Уж не знаю, что она там наврала своему папаше, упрямо тащившему её на уикенд на дачу, но она оказалась в итоге полностью в моём распоряжении. Нет, не в том смысле, что вы могли подумать – у нас был тот самый стандартный конфетно-букетный период, когда даже нечаянное прикосновение к чему-то выступающе-запретному приводило в трепет без всяких там анаболиков. Я думаю, мне помогала даже моя неопытность в отношениях с противоположным полом, ибо, если б я был отпетым ловеласом и сразу полез бы на форсаж и за корсаж, то на этом всё бы разом и закончилось, а так нет...
Я многое узнал о ней за эти два дня, а она обо мне. Хотя, что тут узнавать?! – мои десять лет (девять, если быть точным) за решёткой – их никуда не спрячешь, но она знала о них с самого начала, как и то, что здесь я сам – жертва.
Рассказала, как выскочила замуж на 4-м курсе за одногруппника, сына отцова приятеля – тоже гэбэшного деятеля, что того готовили после института отправить за границу по линии МИДа и её вместе с ним как жену, но по окончании МГИМО мужа (Вадик его звали, если что) по настоянию отца направили в КГБ в центральный аппарат. Чем он там конкретно занимается – она не знает и не хочет об этом говорить. Но то, что этот Вадик оказался конченным придурком и ревнивцем покруче Отелло – это точно. Мама её была категорически против этого альянса интересов отцов, но папаша настоял на своём, а Дина устала сопротивляться его натиску. Вадик не переносил свою тёщу – Динину маму, а та, соответственно, его.
Он и сейчас, нет-нет, да и достаёт бывшую жену то звонками, то неожиданными визитами на работу, а то и откровенной слежкой. Особенно вот сейчас – летом, а зимой ему некогда: он ещё и мастер спорта по биатлону и часто выступает на соревнованиях, чуть ли не призёр кубка СССР.
Оказалось, что мать Дины погибла два года назад при весьма странных обстоятельствах: на её мужа – полковника КГБ - покушались неустановленные лица, а смертельное ранение при этом получил не он сам, а его жена – мама Дины. Полковник обучал свою жену вождению машины и посадил её за руль, а сам сидел на пассажирском сиденьи, когда раздались роковые выстрелы – стреляли именно в водителя, не зная, что там другая цель. Дело было в дачном поселке на глухой лесной дороге и никаких следов потом не обнаружили – ни гильз, ни отпечатков, ни помятой травы и сломанных сучков. Даже две пули, попавшие в тело жертвы, оказались какими-то особенными, не позволявшим определить ни систему оружия убийцы, ни его калибр. Дело было громким, но безрезультатным. Кто желал смерти почётному чекисту так и осталось неизвестным.

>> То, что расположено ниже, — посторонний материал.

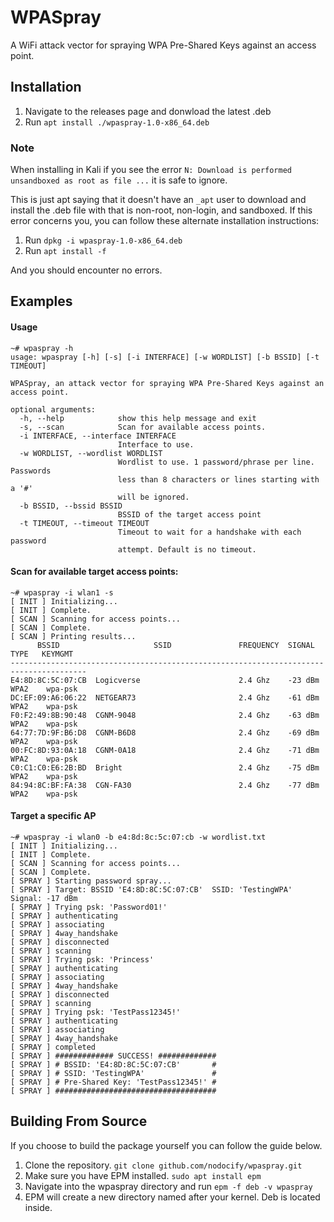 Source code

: # WPASpray

A WiFi attack vector for spraying WPA Pre-Shared Keys against an access point.

## Installation

1. Navigate to the releases page and donwload the latest .deb
2. Run ```apt install ./wpaspray-1.0-x86_64.deb```

### Note

When installing in Kali if you see the error ```N: Download is performed unsandboxed as root as file ...``` it is safe to ignore.

This is just apt saying that it doesn't have an ```_apt``` user to download and install the .deb file with that is non-root, non-login, and sandboxed.
If this error concerns you, you can follow these alternate installation instructions:

1. Run ```dpkg -i wpaspray-1.0-x86_64.deb```
2. Run ```apt install -f```

And you should encounter no errors.

## Examples

#### Usage
```
~# wpaspray -h
usage: wpaspray [-h] [-s] [-i INTERFACE] [-w WORDLIST] [-b BSSID] [-t TIMEOUT]             

WPASpray, an attack vector for spraying WPA Pre-Shared Keys against an access point.                                      

optional arguments:                         
  -h, --help            show this help message and exit                                 
  -s, --scan            Scan for available access points.                               
  -i INTERFACE, --interface INTERFACE       
                        Interface to use.   
  -w WORDLIST, --wordlist WORDLIST          
                        Wordlist to use. 1 password/phrase per line. Passwords          
                        less than 8 characters or lines starting with a '#'             
                        will be ignored.    
  -b BSSID, --bssid BSSID                   
                        BSSID of the target access point                                
  -t TIMEOUT, --timeout TIMEOUT             
                        Timeout to wait for a handshake with each password              
                        attempt. Default is no timeout.
```

#### Scan for available target access points:
```
~# wpaspray -i wlan1 -s
[ INIT ] Initializing...
[ INIT ] Complete.
[ SCAN ] Scanning for access points...
[ SCAN ] Complete.
[ SCAN ] Printing results...
      BSSID                     SSID               FREQUENCY  SIGNAL    TYPE   KEYMGMT 
---------------------------------------------------------------------------------------
E4:8D:8C:5C:07:CB  Logicverse                      2.4 Ghz    -23 dBm  WPA2    wpa-psk   
DC:EF:09:A6:06:22  NETGEAR73                       2.4 Ghz    -61 dBm  WPA2    wpa-psk   
F0:F2:49:8B:90:48  CGNM-9048                       2.4 Ghz    -63 dBm  WPA2    wpa-psk   
64:77:7D:9F:B6:D8  CGNM-B6D8                       2.4 Ghz    -69 dBm  WPA2    wpa-psk   
00:FC:8D:93:0A:18  CGNM-0A18                       2.4 Ghz    -71 dBm  WPA2    wpa-psk   
C0:C1:C0:E6:2B:BD  Bright                          2.4 Ghz    -75 dBm  WPA2    wpa-psk   
84:94:8C:BF:FA:38  CGN-FA30                        2.4 Ghz    -77 dBm  WPA2    wpa-psk
```

#### Target a specific AP
```
~# wpaspray -i wlan0 -b e4:8d:8c:5c:07:cb -w wordlist.txt
[ INIT ] Initializing...
[ INIT ] Complete.    
[ SCAN ] Scanning for access points...      
[ SCAN ] Complete.    
[ SPRAY ] Starting password spray...        
[ SPRAY ] Target: BSSID 'E4:8D:8C:5C:07:CB'  SSID: 'TestingWPA'  Signal: -17 dBm        
[ SPRAY ] Trying psk: 'Password01!'         
[ SPRAY ] authenticating                    
[ SPRAY ] associating 
[ SPRAY ] 4way_handshake                    
[ SPRAY ] disconnected
[ SPRAY ] scanning    
[ SPRAY ] Trying psk: 'Princess'            
[ SPRAY ] authenticating                    
[ SPRAY ] associating 
[ SPRAY ] 4way_handshake                    
[ SPRAY ] disconnected
[ SPRAY ] scanning    
[ SPRAY ] Trying psk: 'TestPass12345!'      
[ SPRAY ] authenticating                    
[ SPRAY ] associating 
[ SPRAY ] 4way_handshake                    
[ SPRAY ] completed   
[ SPRAY ] ############# SUCCESS! #############                                          
[ SPRAY ] # BSSID: 'E4:8D:8C:5C:07:CB'       #                                          
[ SPRAY ] # SSID: 'TestingWPA'               #                                          
[ SPRAY ] # Pre-Shared Key: 'TestPass12345!' #                                          
[ SPRAY ] ####################################
```

## Building From Source

If you choose to build the package yourself you can follow the guide below.

1. Clone the repository. `git clone github.com/nodocify/wpaspray.git`
2. Make sure you have EPM installed. `sudo apt install epm`
3. Navigate into the wpaspray directory and run `epm -f deb -v wpaspray`
4. EPM will create a new directory named after your kernel. Deb is located inside.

Получается, Динина мама стала случайной жертвой каких-то неизвестных тайных разборок.
В воскресный вечер я проводил свою возлюбленную до подъезда, мы долго (очень долго) не могли расстаться и, слава богу, нам никто, кроме кошек, не мешал.
Ночью я – понятное дело – не мог заснуть и всё мечтал, вспоминал, вспоминал и вдруг… Вдруг воспоминания выстроились в некую логическую цепочку, да такую, что я вскочил с гостиничной койки, закурил и принялся расхаживать по комнате (благо, соседа по номеру не было).
Назавтра в понедельник в министерство я не пошел – все равно бесполезно, – а принялся названивать из своего номера в поисках Шершня. Меня вскоре с ним соединили и я, представившись, затребовал с ним аудиенции по очень важному вопросу: «Я скажу, кто тогда в Ельце убил Арнольда, вашего человека и покушался на Дину и заодно ещё одну тайну, а взамен я попрошу у вас технической помощи». Тот назначил время, и мы встретились.
Этот уверенный в себе самодовольный тип, хохотнув по своему обыкновению, начал с неожиданного для меня вопроса: «Ну, как там, Студент, я смотрю, Динкин папаша тебя еще не пристрелил? Ну, ты и жучара! Давай, выкладывай, что у тебя на этот раз?».
И я рассказал ему о своих подозрениях насчёт бывшего Дининого мужа: он ревнивец, следит за бывшей женой, не подпуская к ней никого; как биатлонист – он снайпер, как комитетчик – у него нет проблем со спецоружием и спецпатронами; тёщу он ненавидел и стрелял тогда на дачах два года назад именно в неё, а не в тестя; в Ельце он убил Арнольда, подозревая его в пристрастии к Дине и заодно телохранителя по той же причине, и  стрелял он там ещё не в Дину, а в меня – как в потенциального её любовника (по его мнению). И да, если он не выбросил куртку, в которой тогда был в Ельце, то там обнаружится рваная дыра - клочок этот у вас есть. Это была бы убойная улика.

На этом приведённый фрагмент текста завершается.